In addition, we simulated the effect of different sequencing depths on sequence coverage through downsampling and visualized the results to help determine whether the current sequencing depth is sufficient. And we plotted the distribution of barcode counts to assess library complexity and sequencing quality. We also established reference plots based on the collection of MPRA datasets. Furthermore, each report file includes additional analysis parameters and figures at the end to provide readers with a more comprehensive view of the experimental quality.

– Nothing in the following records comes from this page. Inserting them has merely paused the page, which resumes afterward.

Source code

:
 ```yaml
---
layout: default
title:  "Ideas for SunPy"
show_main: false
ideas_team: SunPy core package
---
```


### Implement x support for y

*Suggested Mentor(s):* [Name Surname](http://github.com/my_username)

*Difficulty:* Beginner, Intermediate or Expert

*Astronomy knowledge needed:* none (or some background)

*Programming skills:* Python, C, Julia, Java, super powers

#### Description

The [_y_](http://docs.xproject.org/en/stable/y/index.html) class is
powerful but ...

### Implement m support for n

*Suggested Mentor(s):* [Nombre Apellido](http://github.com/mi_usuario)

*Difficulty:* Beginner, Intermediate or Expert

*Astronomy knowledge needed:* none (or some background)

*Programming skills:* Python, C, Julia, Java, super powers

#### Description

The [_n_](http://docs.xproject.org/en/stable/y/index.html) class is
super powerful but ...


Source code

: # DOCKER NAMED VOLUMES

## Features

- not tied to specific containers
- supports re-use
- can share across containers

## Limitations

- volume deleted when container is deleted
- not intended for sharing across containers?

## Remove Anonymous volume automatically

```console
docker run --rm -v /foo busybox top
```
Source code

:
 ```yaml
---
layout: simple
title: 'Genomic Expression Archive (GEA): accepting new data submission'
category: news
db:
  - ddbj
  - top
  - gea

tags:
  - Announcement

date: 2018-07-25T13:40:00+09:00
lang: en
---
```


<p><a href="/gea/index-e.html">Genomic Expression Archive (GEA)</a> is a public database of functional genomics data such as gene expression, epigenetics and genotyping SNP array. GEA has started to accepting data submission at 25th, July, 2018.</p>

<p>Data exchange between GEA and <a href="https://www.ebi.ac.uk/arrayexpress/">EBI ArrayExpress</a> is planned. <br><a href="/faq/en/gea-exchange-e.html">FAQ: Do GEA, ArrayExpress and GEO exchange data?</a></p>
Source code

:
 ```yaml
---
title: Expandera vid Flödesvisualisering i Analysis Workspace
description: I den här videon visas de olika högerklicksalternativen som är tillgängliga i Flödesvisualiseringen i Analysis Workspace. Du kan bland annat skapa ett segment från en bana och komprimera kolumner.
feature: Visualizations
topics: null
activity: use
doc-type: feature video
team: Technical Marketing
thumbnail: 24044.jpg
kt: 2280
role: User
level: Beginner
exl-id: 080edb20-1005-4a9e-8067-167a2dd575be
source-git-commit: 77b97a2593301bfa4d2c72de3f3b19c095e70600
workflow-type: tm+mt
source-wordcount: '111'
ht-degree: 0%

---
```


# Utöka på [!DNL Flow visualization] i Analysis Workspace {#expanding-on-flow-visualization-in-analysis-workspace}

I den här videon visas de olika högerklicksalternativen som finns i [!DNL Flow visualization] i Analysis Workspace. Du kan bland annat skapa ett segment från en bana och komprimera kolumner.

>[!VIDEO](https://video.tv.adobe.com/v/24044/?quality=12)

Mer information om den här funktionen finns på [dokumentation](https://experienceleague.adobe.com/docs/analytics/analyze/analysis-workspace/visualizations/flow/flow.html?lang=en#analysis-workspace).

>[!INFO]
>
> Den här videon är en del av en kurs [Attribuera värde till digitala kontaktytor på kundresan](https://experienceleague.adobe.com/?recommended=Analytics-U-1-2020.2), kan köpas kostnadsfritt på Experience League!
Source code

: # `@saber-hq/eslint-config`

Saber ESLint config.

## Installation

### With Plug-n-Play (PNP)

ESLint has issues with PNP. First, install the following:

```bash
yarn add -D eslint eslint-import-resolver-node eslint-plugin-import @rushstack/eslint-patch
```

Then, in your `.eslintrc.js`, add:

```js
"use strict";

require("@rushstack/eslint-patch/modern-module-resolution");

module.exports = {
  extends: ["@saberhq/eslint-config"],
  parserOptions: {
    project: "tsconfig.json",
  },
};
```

3.2 Mapping oligos with barcodes
MPRA quantifies regulatory activity by appending random barcodes to designed oligo sequences, thereby labeling a vast array of oligos for activity measurement. In addition, it aggregates the activity of the same oligo across multiple barcodes to mitigate experimental variability. In esMPRA, the “step1_oligo_barcode_map” module determines the correspondence between oligos and their random barcodes by processing the raw fastq files generated in this step. Two operational modes are available for this process; the recommended approach is to employ the—use_flash option after installing the FLASH2 tool (Magoč and Salzberg 2011), which enhances both processing speed and accuracy.
In this step, a critical metric is the number of unique random barcode types associated with each oligo sequence. It is essential to control the library complexity within an optimal range to ensure the experiment's success. An excessive number of barcodes indicates an overly complex library, which may result in many barcodes going undetected in subsequent experiments. Conversely, a barcode count that is too low can introduce significant noise during the quantification of CRE activity. For additional key metrics and further details, please refer to the README documentation.
3.3 Determine plasmid abundance
After mapping the correspondence between oligos and random barcodes, typically a reporter gene is inserted between them to enable the assessment of transcriptional regulatory element activity. For accurate quantification of these elements, the relative abundance of plasmids serves as a reference. Consequently, following the insertion of the reporter gene, sequencing is performed to quantify the relative abundance of each random barcode across all plasmids. The “step2_get_plasmid_counts” module accomplishes this by processing the raw fastq files generated at this stage.
A key metric in this step is the sequencing coverage of both barcodes and oligos. It is crucial that as many barcodes and oligos as possible are adequately covered by sequencing. Insufficient coverage may suggest low efficiency in plasmid construction or an inadequate sequencing depth.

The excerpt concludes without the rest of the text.